永遠の命を持っているので毎日毎秒次々に飛んでくる記憶を、再生して、記録することをずーっと続けている。飽きて途中でやめてもいくらでも時間はあるのでまたやる気が出たら続けるということを繰り返していた。

そんなあるとき、突然これまでの数十億倍の記録が飛んでくる。
一体どうしたんだ、と、手近なところに転がった記憶を再生すると、どうやらこの生命が棲んでいた惑星が消滅してしまったらしいとわかった。自分が記録していた生命体は絶滅をしてしまったようだった。
それはつまり永遠に続くと思っていた仕事に終わりが訪れることを意味していた。
もし、自分がこの記憶を全て記録してしまったらどうなるのか?
永遠の命を持っているのに、仕事がなくなってしまうというのは恐ろしいことだった。なにも飛んでこない空間の中で、終わったもののなかで、変化のないなか永遠に生き続けるというのはどんなに退屈だろうか。
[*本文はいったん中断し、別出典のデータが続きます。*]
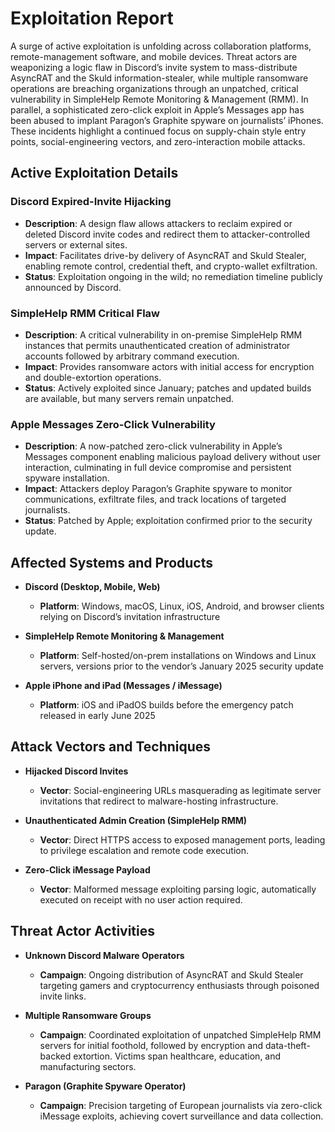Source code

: # Exploitation Report

A surge of active exploitation is unfolding across collaboration platforms, remote-management software, and mobile devices. Threat actors are weaponizing a logic flaw in Discord’s invite system to mass-distribute AsyncRAT and the Skuld information-stealer, while multiple ransomware operations are breaching organizations through an unpatched, critical vulnerability in SimpleHelp Remote Monitoring & Management (RMM). In parallel, a sophisticated zero-click exploit in Apple’s Messages app has been abused to implant Paragon’s Graphite spyware on journalists’ iPhones. These incidents highlight a continued focus on supply-chain style entry points, social-engineering vectors, and zero-interaction mobile attacks.

## Active Exploitation Details

### Discord Expired-Invite Hijacking
- **Description**: A design flaw allows attackers to reclaim expired or deleted Discord invite codes and redirect them to attacker-controlled servers or external sites.  
- **Impact**: Facilitates drive-by delivery of AsyncRAT and Skuld Stealer, enabling remote control, credential theft, and crypto-wallet exfiltration.  
- **Status**: Exploitation ongoing in the wild; no remediation timeline publicly announced by Discord.  

### SimpleHelp RMM Critical Flaw
- **Description**: A critical vulnerability in on-premise SimpleHelp RMM instances that permits unauthenticated creation of administrator accounts followed by arbitrary command execution.  
- **Impact**: Provides ransomware actors with initial access for encryption and double-extortion operations.  
- **Status**: Actively exploited since January; patches and updated builds are available, but many servers remain unpatched.  

### Apple Messages Zero-Click Vulnerability
- **Description**: A now-patched zero-click vulnerability in Apple’s Messages component enabling malicious payload delivery without user interaction, culminating in full device compromise and persistent spyware installation.  
- **Impact**: Attackers deploy Paragon’s Graphite spyware to monitor communications, exfiltrate files, and track locations of targeted journalists.  
- **Status**: Patched by Apple; exploitation confirmed prior to the security update.  

## Affected Systems and Products

- **Discord (Desktop, Mobile, Web)**  
  - **Platform**: Windows, macOS, Linux, iOS, Android, and browser clients relying on Discord’s invitation infrastructure  

- **SimpleHelp Remote Monitoring & Management**  
  - **Platform**: Self-hosted/on-prem installations on Windows and Linux servers, versions prior to the vendor’s January 2025 security update  

- **Apple iPhone and iPad (Messages / iMessage)**  
  - **Platform**: iOS and iPadOS builds before the emergency patch released in early June 2025  

## Attack Vectors and Techniques

- **Hijacked Discord Invites**  
  - **Vector**: Social-engineering URLs masquerading as legitimate server invitations that redirect to malware-hosting infrastructure.  

- **Unauthenticated Admin Creation (SimpleHelp RMM)**  
  - **Vector**: Direct HTTPS access to exposed management ports, leading to privilege escalation and remote code execution.  

- **Zero-Click iMessage Payload**  
  - **Vector**: Malformed message exploiting parsing logic, automatically executed on receipt with no user action required.  

## Threat Actor Activities

- **Unknown Discord Malware Operators**  
  - **Campaign**: Ongoing distribution of AsyncRAT and Skuld Stealer targeting gamers and cryptocurrency enthusiasts through poisoned invite links.  

- **Multiple Ransomware Groups**  
  - **Campaign**: Coordinated exploitation of unpatched SimpleHelp RMM servers for initial foothold, followed by encryption and data-theft-backed extortion. Victims span healthcare, education, and manufacturing sectors.  

- **Paragon (Graphite Spyware Operator)**  
  - **Campaign**: Precision targeting of European journalists via zero-click iMessage exploits, achieving covert surveillance and data collection.  

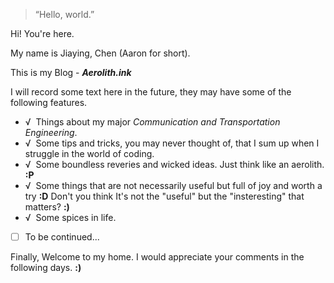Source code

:
> “Hello, world.”

Hi! You're here.

My name is Jiaying, Chen (Aaron for short).

This is my Blog - **_Aerolith.ink_**



I will record some text here in the future, they may have some of the following features.

- &radic; &nbsp;Things about my major *Communication and Transportation Engineering*.
- &radic; &nbsp;Some tips and tricks, you may never thought of, that I sum up when I struggle in the world of coding.
- &radic; &nbsp;Some boundless reveries and wicked ideas. Just think like an aerolith. **:P**
- &radic; &nbsp;Some things that are not necessarily useful but  full of joy and worth a try **:D** Don't you think It's not the "useful" but the "insteresting" that matters? **:)**
- &radic; &nbsp;Some spices in life.
- [ ] To be continued...

Finally, Welcome to my home. I would appreciate your comments in the following days. **:)**
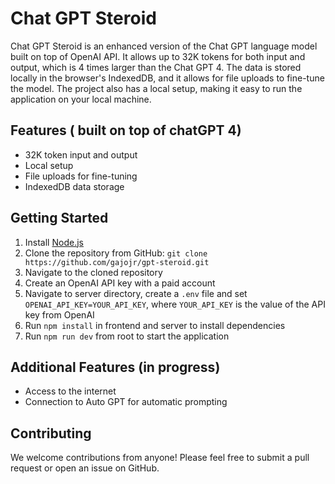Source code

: # Chat GPT Steroid

Chat GPT Steroid is an enhanced version of the Chat GPT language model built on top of OpenAI API. It allows up to 32K tokens for both input and output, which is 4 times larger than the Chat GPT 4. The data is stored locally in the browser's IndexedDB, and it allows for file uploads to fine-tune the model. The project also has a local setup, making it easy to run the application on your local machine.

## Features ( built on top of chatGPT 4)

- 32K token input and output
- Local setup
- File uploads for fine-tuning
- IndexedDB data storage

## Getting Started

1.  Install [Node.js](https://nodejs.org/en/)
2.  Clone the repository from GitHub: `git clone https://github.com/gajojr/gpt-steroid.git`
3.  Navigate to the cloned repository
4.  Create an OpenAI API key with a paid account
5.  Navigate to server directory, create a `.env` file and set `OPENAI_API_KEY=YOUR_API_KEY`, where `YOUR_API_KEY` is the value of the API key from OpenAI
6.  Run `npm install` in frontend and server to install dependencies
7.  Run `npm run dev` from root to start the application

## Additional Features (in progress)

- Access to the internet
- Connection to Auto GPT for automatic prompting

## Contributing

We welcome contributions from anyone! Please feel free to submit a pull request or open an issue on GitHub.
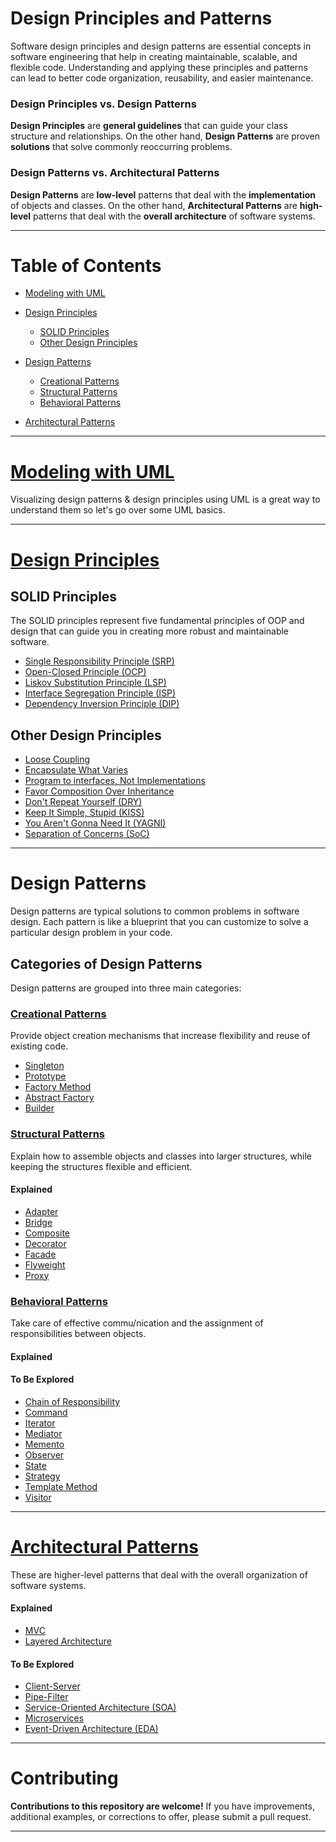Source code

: # Design Principles and Patterns

Software design principles and design patterns are essential concepts in software engineering that help in creating maintainable, scalable, and flexible code. Understanding and applying these principles and patterns can lead to better code organization, reusability, and easier maintenance.

### Design Principles vs. Design Patterns

**Design Principles** are **general guidelines** that can guide your class structure and relationships. On the other hand, **Design Patterns** are proven **solutions** that solve commonly reoccurring problems.

### Design Patterns vs. Architectural Patterns

**Design Patterns** are **low-level** patterns that deal with the **implementation** of objects and classes. On the other hand, **Architectural Patterns** are **high-level** patterns that deal with the **overall architecture** of software systems.

---------------------------------------------

# Table of Contents

- [Modeling with UML](#modeling-with-uml)
 
- [Design Principles](#design-principles)
  - [SOLID Principles](#solid-principles)
  - [Other Design Principles](#other-design-principles)

- [Design Patterns](#design-patterns)
    - [Creational Patterns](#creational-patterns)
    - [Structural Patterns](#structural-patterns)
    - [Behavioral Patterns](#behavioral-patterns)

- [Architectural Patterns](#architectural-patterns)

---------------------------------------------

# [Modeling with UML](./UML/README.md)

Visualizing design patterns & design principles using UML is a great way to understand them so let's go over some UML basics.

---------------------------------------------

# [Design Principles](./Design%20Principles/README.md)

## SOLID Principles

The SOLID principles represent five fundamental principles of OOP and design that can guide you in creating more robust and maintainable software.

- [Single Responsibility Principle (SRP)](./Design%20Principles/SOLID/Single_Responsibility_Principle.md)
- [Open-Closed Principle (OCP)](./Design%20Principles/SOLID/Open_Closed_Principle.md)
- [Liskov Substitution Principle (LSP)](./Design%20Principles/SOLID/Liskov_Substitution_Principle.md)
- [Interface Segregation Principle (ISP)](./Design%20Principles/SOLID/Interface_Segregation_Principle.md)
- [Dependency Inversion Principle (DIP)](./Design%20Principles/SOLID/Dependency_Inversion_Principle.md)

## Other Design Principles

- [Loose Coupling](./Design%20Principles/loose-coupling.md)
- [Encapsulate What Varies](./Design%20Principles/encapsulate-what-varies.md)
- [Program to interfaces, Not Implementations](./Design%20Principles/Program-to-interfaces.md)
- [Favor Composition Over Inheritance](./Design%20Principles/Favor-Composition-over-Inheritance.md)
- [Don't Repeat Yourself (DRY)](./Design%20Principles/DRY.md)
- [Keep It Simple, Stupid (KISS)](./Design%20Principles/KISS.md)
- [You Aren't Gonna Need It (YAGNI)](./Design%20Principles/YAGNI.md)
- [Separation of Concerns (SoC)](./Design%20Principles/SoC.md)

---------------------------------------------

# Design Patterns

Design patterns are typical solutions to common problems in software design. Each pattern is like a blueprint that you can customize to solve a particular design problem in your code.

## Categories of Design Patterns

Design patterns are grouped into three main categories:

### [Creational Patterns](./Design%20Patterns/Creational%20Patterns/README.md)

Provide object creation mechanisms that increase flexibility and reuse of existing code.

- [Singleton](./Design%20Patterns/Creational%20Patterns/Singleton.md)
- [Prototype](./Design%20Patterns/Creational%20Patterns/Prototype.md)
- [Factory Method](./Design%20Patterns/Creational%20Patterns/Factory_Method.md)
- [Abstract Factory](./Design%20Patterns/Creational%20Patterns/Abstract_Factory.md)
- [Builder](./Design%20Patterns/Creational%20Patterns/Builder.md)

### [Structural Patterns](./Design%20Patterns/Structural%20Patterns/README.md)

Explain how to assemble objects and classes into larger structures, while keeping the structures flexible and efficient.

#### Explained

- [Adapter](./Design%20Patterns/Structural%20Patterns/adapter.md)
- [Bridge](./Design%20Patterns/Structural%20Patterns/bridge.md)
- [Composite](./Design%20Patterns/Structural%20Patterns/composite.md)
- [Decorator](./Design%20Patterns/Structural%20Patterns/decorator.md)
- [Facade](./Design%20Patterns/Structural%20Patterns/facade.md)
- [Flyweight](./Design%20Patterns/Structural%20Patterns/flyweight.md)
- [Proxy](./Design%20Patterns/Structural%20Patterns/proxy.md)

### [Behavioral Patterns](./Design%20Patterns/Behavioral%20Patterns/README.md)

Take care of effective commu/nication and the assignment of responsibilities between objects.

#### Explained

#### To Be Explored

- [Chain of Responsibility](./Design%20Patterns/Behavioral%20Patterns/chain-of-responsibility.md)
- [Command](./Design%20Patterns/Behavioral%20Patterns/command.md)
- [Iterator](./Design%20Patterns/Behavioral%20Patterns/iterator.md)
- [Mediator](./Design%20Patterns/Behavioral%20Patterns/mediator.md)
- [Memento](./Design%20Patterns/Behavioral%20Patterns/memento.md)
- [Observer](./Design%20Patterns/Behavioral%20Patterns/observer.md)
- [State](./Design%20Patterns/Behavioral%20Patterns/state.md)
- [Strategy](./Design%20Patterns/Behavioral%20Patterns/strategy.md)
- [Template Method](./Design%20Patterns/Behavioral%20Patterns/template-method.md)
- [Visitor](./Design%20Patterns/Behavioral%20Patterns/visitor.md)

---------------------------------------------

# [Architectural Patterns](./Architectural%20Patterns/README.md)

These are higher-level patterns that deal with the overall organization of software systems.

#### Explained

- [MVC](./Architectural%20Patterns/mvc.md)
- [Layered Architecture](./Architectural%20Patterns/layered-architecture.md)

#### To Be Explored

- [Client-Server]()
- [Pipe-Filter]()
- [Service-Oriented Architecture (SOA)]()
- [Microservices]()
- [Event-Driven Architecture (EDA)]()

---------------------------------------------

# Contributing

**Contributions to this repository are welcome!** If you have improvements, additional examples, or corrections to offer, please submit a pull request.

---------------------------------------------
その日から記録の速度をゆっくりゆっくりに変えたが、それでも永遠の時間の中でどんどん記憶は記録され、残りはもうあとほんの数十だけになってしまった。

これまで、記憶を再生するたびに「死ぬのは怖い」という声を聞いて、命に終わりのあるものは大変だと他人事のように思っていたが、その気持ちを痛いほど感じるようになっていた。
美しい死にかたをした記録を何度も再生して見たが、ルーチンワークで無為に過ごしてきた自分には、なんの参考にもならなかった。
いっそ記録を全て壊してしまおうか、そんなことも考えてみたが、自分の無意味さが際立つだけで実行する気にはなれなかった。
ついに最後の記憶に手を伸ばした。
これから始まる永遠の無に怯えながら。覚悟なんてできていなかったが、それでも進むことしかできなかった。
中身を確認すると、それは胎児の記憶で名前も無く、一瞬で終わってしまったなんと書こうかとしばらく考えて、「人類最後の生命」と記録した。

そのとたんに、新しい記憶がポコンと飛び込んできた。
記憶を再生すると、長い冷凍睡眠から目覚めた人類が、新たな営みを始めたことが確認できた。「やったぞ!」思わず叫んで立ち上がった。このような気分の高揚ははじめて感じるものだった。

そこからは、また変わらない日々が始まったが、少しだけなにかが変わったように感じたのだった。